New Delhi: Businesses and low-income earners will stand to gain the most from the new direct tax code that the government is working on, two people familiar with the matter said.
The proposed direct tax code, the draft of which will be ready by July, will take forward the government’s agenda of lowering corporate tax rate to 25% for all businesses and seek to give further relief to individual income tax payers.
The idea is to moderate tax rates for assessees without squandering the recent gains in revenue growth and tax base. Therefore, the proposed tax rate cuts will be incremental over a period of time as compliance and revenue collections grow. Between fiscal 2014 and fiscal 2018, income tax returns filed have risen over 80% to 68.4 million.
The highest personal tax slab of 30% for individuals, will, however, stay at current level as it is considered among the lowest in the world, one of the two people cited above said on condition of anonymity. Relief to small taxpayers could prove to be electorally rewarding for the ruling National Democratic Alliance government as the country goes to polls next year.
The intention is to make businesses more competitive with a lower 25% corporate tax rate, the second of the two people cited above said on condition of anonymity.
Reducing corporate tax to make Indian firms more competitive has become a policy priority as nations such as the US and UK are wooing investments with lower tax rates.
“In most advanced economies, individuals are taxed at a higher rate than companies to promote investments and job creation,” said Amit Maheshwary, partner, Ashok Maheshwary and Associates Llp.
The benefit of a lower corporate tax rate of 25% was first offered to companies with annual revenue less than Rs50 crore in the 2017-18 budget.
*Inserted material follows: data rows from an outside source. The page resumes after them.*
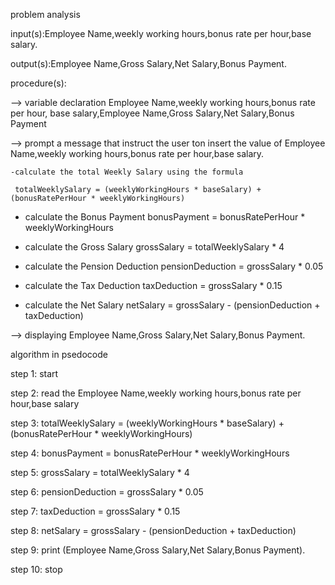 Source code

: problem analysis

input(s):Employee Name,weekly working hours,bonus rate per hour,base salary.

output(s):Employee Name,Gross Salary,Net Salary,Bonus Payment.

procedure(s): 

--> variable declaration  Employee Name,weekly working hours,bonus rate per hour,
base salary,Employee Name,Gross Salary,Net Salary,Bonus Payment

--> prompt a message that instruct the user ton insert the value of Employee Name,weekly working hours,bonus rate per hour,base salary.


    -calculate the total Weekly Salary using the formula 

     totalWeeklySalary = (weeklyWorkingHours * baseSalary) + (bonusRatePerHour * weeklyWorkingHours)

  - calculate the Bonus Payment 
    bonusPayment = bonusRatePerHour * weeklyWorkingHours

  - calculate the Gross Salary
    grossSalary = totalWeeklySalary * 4

  - calculate the Pension Deduction
     pensionDeduction = grossSalary * 0.05

   - calculate the Tax Deduction
     taxDeduction = grossSalary * 0.15

   - calculate the Net Salary
     netSalary = grossSalary - (pensionDeduction + taxDeduction)

--> displaying Employee Name,Gross Salary,Net Salary,Bonus Payment.

algorithm in psedocode

step 1: start

step 2: read the Employee Name,weekly working hours,bonus rate per hour,base salary

step 3: totalWeeklySalary = (weeklyWorkingHours * baseSalary) + (bonusRatePerHour * weeklyWorkingHours)

step 4: bonusPayment = bonusRatePerHour * weeklyWorkingHours

step 5: grossSalary = totalWeeklySalary * 4

step 6: pensionDeduction = grossSalary * 0.05

step 7: taxDeduction = grossSalary * 0.15

step 8: netSalary = grossSalary - (pensionDeduction + taxDeduction)

step 9: print (Employee Name,Gross Salary,Net Salary,Bonus Payment).
 
step 10: stop
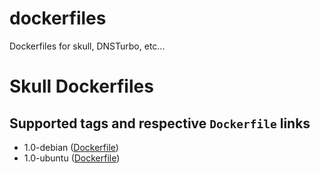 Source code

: # dockerfiles
Dockerfiles for skull, DNSTurbo, etc...

# Skull Dockerfiles
## Supported tags and respective `Dockerfile` links
* 1.0-debian ([Dockerfile][1])
* 1.0-ubuntu ([Dockerfile][2])


[1]: https://github.com/finaldie/dockerfiles/blob/master/skull/1.0/Dockerfile
[2]: https://github.com/finaldie/dockerfiles/blob/master/skull/1.0/ubuntu/Dockerfile
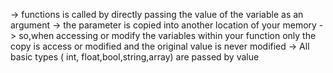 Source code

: -> functions is called by directly passing the value of the variable as an argument
-> the parameter is copied into another location of your memory
-> so,when accessing or modify the  variables within your function only the copy is access or modified and the original value is never modified 
-> All basic types ( int, float,bool,string,array) are passed by value
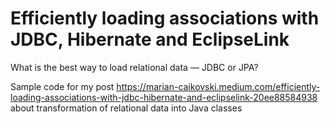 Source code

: # Efficiently loading associations with JDBC, Hibernate and EclipseLink
What is the best way to load relational data — JDBC or JPA?

Sample code for my post https://marian-caikovski.medium.com/efficiently-loading-associations-with-jdbc-hibernate-and-eclipselink-20ee88584938 about transformation of relational data into Java classes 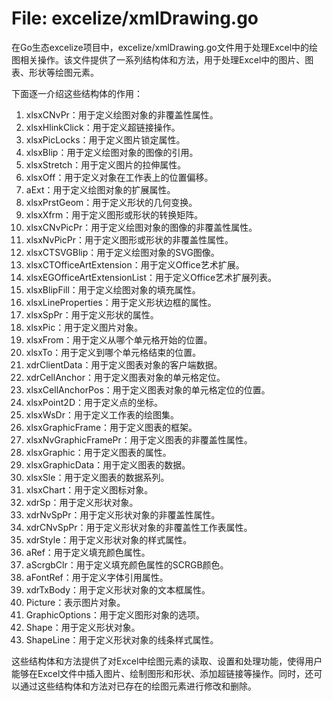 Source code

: # File: excelize/xmlDrawing.go

在Go生态excelize项目中，excelize/xmlDrawing.go文件用于处理Excel中的绘图相关操作。该文件提供了一系列结构体和方法，用于处理Excel中的图片、图表、形状等绘图元素。

下面逐一介绍这些结构体的作用：

1. xlsxCNvPr：用于定义绘图对象的非覆盖性属性。
2. xlsxHlinkClick：用于定义超链接操作。
3. xlsxPicLocks：用于定义图片锁定属性。
4. xlsxBlip：用于定义绘图对象的图像的引用。
5. xlsxStretch：用于定义图片的拉伸属性。
6. xlsxOff：用于定义对象在工作表上的位置偏移。
7. aExt：用于定义绘图对象的扩展属性。
8. xlsxPrstGeom：用于定义形状的几何变换。
9. xlsxXfrm：用于定义图形或形状的转换矩阵。
10. xlsxCNvPicPr：用于定义绘图对象的图像的非覆盖性属性。
11. xlsxNvPicPr：用于定义图形或形状的非覆盖性属性。
12. xlsxCTSVGBlip：用于定义绘图对象的SVG图像。
13. xlsxCTOfficeArtExtension：用于定义Office艺术扩展。
14. xlsxEGOfficeArtExtensionList：用于定义Office艺术扩展列表。
15. xlsxBlipFill：用于定义绘图对象的填充属性。
16. xlsxLineProperties：用于定义形状边框的属性。
17. xlsxSpPr：用于定义形状的属性。
18. xlsxPic：用于定义图片对象。
19. xlsxFrom：用于定义从哪个单元格开始的位置。
20. xlsxTo：用于定义到哪个单元格结束的位置。
21. xdrClientData：用于定义图表对象的客户端数据。
22. xdrCellAnchor：用于定义图表对象的单元格定位。
23. xlsxCellAnchorPos：用于定义图表对象的单元格定位的位置。
24. xlsxPoint2D：用于定义点的坐标。
25. xlsxWsDr：用于定义工作表的绘图集。
26. xlsxGraphicFrame：用于定义图表的框架。
27. xlsxNvGraphicFramePr：用于定义图表的非覆盖性属性。
28. xlsxGraphic：用于定义图表的属性。
29. xlsxGraphicData：用于定义图表的数据。
30. xlsxSle：用于定义图表的数据系列。
31. xlsxChart：用于定义图标对象。
32. xdrSp：用于定义形状对象。
33. xdrNvSpPr：用于定义形状对象的非覆盖性属性。
34. xdrCNvSpPr：用于定义形状对象的非覆盖性工作表属性。
35. xdrStyle：用于定义形状对象的样式属性。
36. aRef：用于定义填充颜色属性。
37. aScrgbClr：用于定义填充颜色属性的SCRGB颜色。
38. aFontRef：用于定义字体引用属性。
39. xdrTxBody：用于定义形状对象的文本框属性。
40. Picture：表示图片对象。
41. GraphicOptions：用于定义图形对象的选项。
42. Shape：用于定义形状对象。
43. ShapeLine：用于定义形状对象的线条样式属性。

这些结构体和方法提供了对Excel中绘图元素的读取、设置和处理功能，使得用户能够在Excel文件中插入图片、绘制图形和形状、添加超链接等操作。同时，还可以通过这些结构体和方法对已存在的绘图元素进行修改和删除。


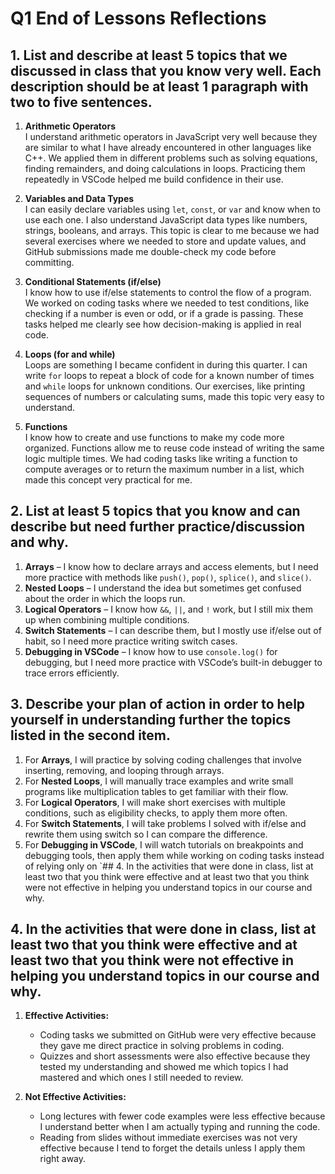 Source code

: # Q1 End of Lessons Reflections

## 1. List and describe at least 5 topics that we discussed in class that you know very well. Each description should be at least 1 paragraph with two to five sentences.

1. **Arithmetic Operators**  
   I understand arithmetic operators in JavaScript very well because they are similar to what I have already encountered in other languages like C++. We applied them in different problems such as solving equations, finding remainders, and doing calculations in loops. Practicing them repeatedly in VSCode helped me build confidence in their use.

2. **Variables and Data Types**  
   I can easily declare variables using `let`, `const`, or `var` and know when to use each one. I also understand JavaScript data types like numbers, strings, booleans, and arrays. This topic is clear to me because we had several exercises where we needed to store and update values, and GitHub submissions made me double-check my code before committing.

3. **Conditional Statements (if/else)**  
   I know how to use if/else statements to control the flow of a program. We worked on coding tasks where we needed to test conditions, like checking if a number is even or odd, or if a grade is passing. These tasks helped me clearly see how decision-making is applied in real code.

4. **Loops (for and while)**  
   Loops are something I became confident in during this quarter. I can write `for` loops to repeat a block of code for a known number of times and `while` loops for unknown conditions. Our exercises, like printing sequences of numbers or calculating sums, made this topic very easy to understand.

5. **Functions**  
   I know how to create and use functions to make my code more organized. Functions allow me to reuse code instead of writing the same logic multiple times. We had coding tasks like writing a function to compute averages or to return the maximum number in a list, which made this concept very practical for me.

## 2. List at least 5 topics that you know and can describe but need further practice/discussion and why.

1. **Arrays** – I know how to declare arrays and access elements, but I need more practice with methods like `push()`, `pop()`, `splice()`, and `slice()`.  
2. **Nested Loops** – I understand the idea but sometimes get confused about the order in which the loops run.  
3. **Logical Operators** – I know how `&&`, `||`, and `!` work, but I still mix them up when combining multiple conditions.  
4. **Switch Statements** – I can describe them, but I mostly use if/else out of habit, so I need more practice writing switch cases.  
5. **Debugging in VSCode** – I know how to use `console.log()` for debugging, but I need more practice with VSCode’s built-in debugger to trace errors efficiently.

## 3. Describe your plan of action in order to help yourself in understanding further the topics listed in the second item.

1. For **Arrays**, I will practice by solving coding challenges that involve inserting, removing, and looping through arrays.  
2. For **Nested Loops**, I will manually trace examples and write small programs like multiplication tables to get familiar with their flow.  
3. For **Logical Operators**, I will make short exercises with multiple conditions, such as eligibility checks, to apply them more often.  
4. For **Switch Statements**, I will take problems I solved with if/else and rewrite them using switch so I can compare the difference.  
5. For **Debugging in VSCode**, I will watch tutorials on breakpoints and debugging tools, then apply them while working on coding tasks instead of relying only on `## 4. In the activities that were done in class, list at least two that you think were effective and at least two that you think were not effective in helping you understand topics in our course and why.

## 4. In the activities that were done in class, list at least two that you think were effective and at least two that you think were not effective in helping you understand topics in our course and why.

1. **Effective Activities:**  
   - Coding tasks we submitted on GitHub were very effective because they gave me direct practice in solving problems in coding.
   - Quizzes and short assessments were also effective because they tested my understanding and showed me which topics I had mastered and which ones I still needed to review.  

2. **Not Effective Activities:**  
   - Long lectures with fewer code examples were less effective because I understand better when I am actually typing and running the code.  
   - Reading from slides without immediate exercises was not very effective because I tend to forget the details unless I apply them right away.  
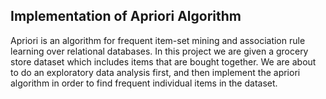 ## Implementation of Apriori Algorithm
Apriori is an algorithm for frequent item-set mining and association rule learning over relational databases. In this project we are given a grocery store dataset which includes items that are bought together. We are about to do an exploratory data analysis first, and then implement the apriori algorithm in order to find frequent individual items in the dataset. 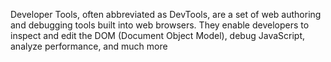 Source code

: Developer Tools, often abbreviated as DevTools, are a set of web authoring and debugging tools built into web browsers. They enable developers to inspect and edit the DOM (Document Object Model), debug JavaScript, analyze performance, and much more
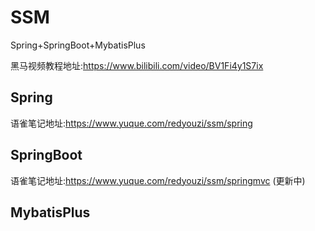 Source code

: 

# SSM

Spring+SpringBoot+MybatisPlus

黑马视频教程地址:https://www.bilibili.com/video/BV1Fi4y1S7ix

## Spring

语雀笔记地址:https://www.yuque.com/redyouzi/ssm/spring


## SpringBoot

语雀笔记地址:https://www.yuque.com/redyouzi/ssm/springmvc    (更新中)

## MybatisPlus

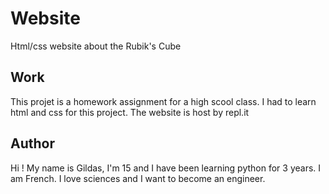 # Website
Html/css website about the Rubik's Cube

## Work
This projet is a homework assignment for a high scool class. I had to learn html and css for this project. The website is host by repl.it

## Author
Hi ! My name is Gildas, I'm 15 and I have been learning python for 3 years. I am French. I love sciences and I want to become an engineer.
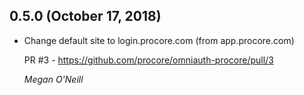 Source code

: ## 0.5.0 (October 17, 2018)

* Change default site to login.procore.com (from app.procore.com)

  PR #3 - https://github.com/procore/omniauth-procore/pull/3

  *Megan O'Neill*
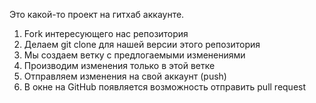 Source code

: Это какой-то проект на гитхаб аккаунте.


1. Fork интересующего нас репозитория
2. Делаем git clone для нашей версии этого репозитория
3. Мы создаем ветку с предлогаемыми изменениями
4. Производим изменения только в этой ветке
5. Отправляем изменения на свой аккаунт (push)
6. В окне на GitHub появляется возможность отправить pull request
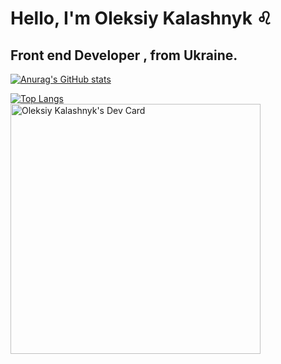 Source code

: # Hello, I'm Oleksiy Kalashnyk :leo:
## Front end Developer , from Ukraine.  

[![Anurag's GitHub stats](https://github-readme-stats.vercel.app/api?username=oleksiykalashnyk&show_icons=true&theme=radical)](https://github.com/anuraghazra/github-readme-stats)     

[![Top Langs](https://github-readme-stats.vercel.app/api/top-langs/?username=oleksiykalashnyk&langs_count=8&theme=radical)](https://github.com/anuraghazra/github-readme-stats)
<br/>
<a href="https://app.daily.dev/532"><img src="https://api.daily.dev/devcards/ad0b80048fe540a197afef77aae017d5.png?r=0nf" width="400" alt="Oleksiy Kalashnyk's Dev Card"/></a>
It was extended to businesses with annual sales up to Rs250 crore in 2018-19. The direct tax code will spell out the roadmap for eventually extending the rate to all companies.
The new direct tax code will seek to further reduce tax evasion and improve compliance so that the ratio of direct tax to GDP goes up from the present level—5.9% in fiscal 2018 and a projected 6.1% in the current fiscal year—to at least 9% over the next three to four years.
There could be room for further improvement on this count eventually as the tax-to-GDP ratio of comparable economies (including state taxes) is about 24%, roughly half of which should be from direct taxes, said the first person cited earlier.
The two structural changes in recent years—demonetisation in November 2016 and the rollout of the goods and service tax (GST) in July 2017—have helped the government increase the number of direct tax payers. With increased cross-references between the tax return filings of both GST and corporate taxes, understating revenue is set to become more difficult for businesses.
Taxation of digital economy, reducing frivolous litigation and making the corporate tax rate more competitive are expected to be the focus areas of the new code, said Girish Vanvari, founder of advisory firm Transaction Square.
“Industry is also looking for certainty so that it can plan five years ahead. For instance, the 25% rate for industry was announced but it still comes with many riders and keeps out many companies,” said Riaz Thingna, director, Grant Thornton Advisory Pvt. Ltd.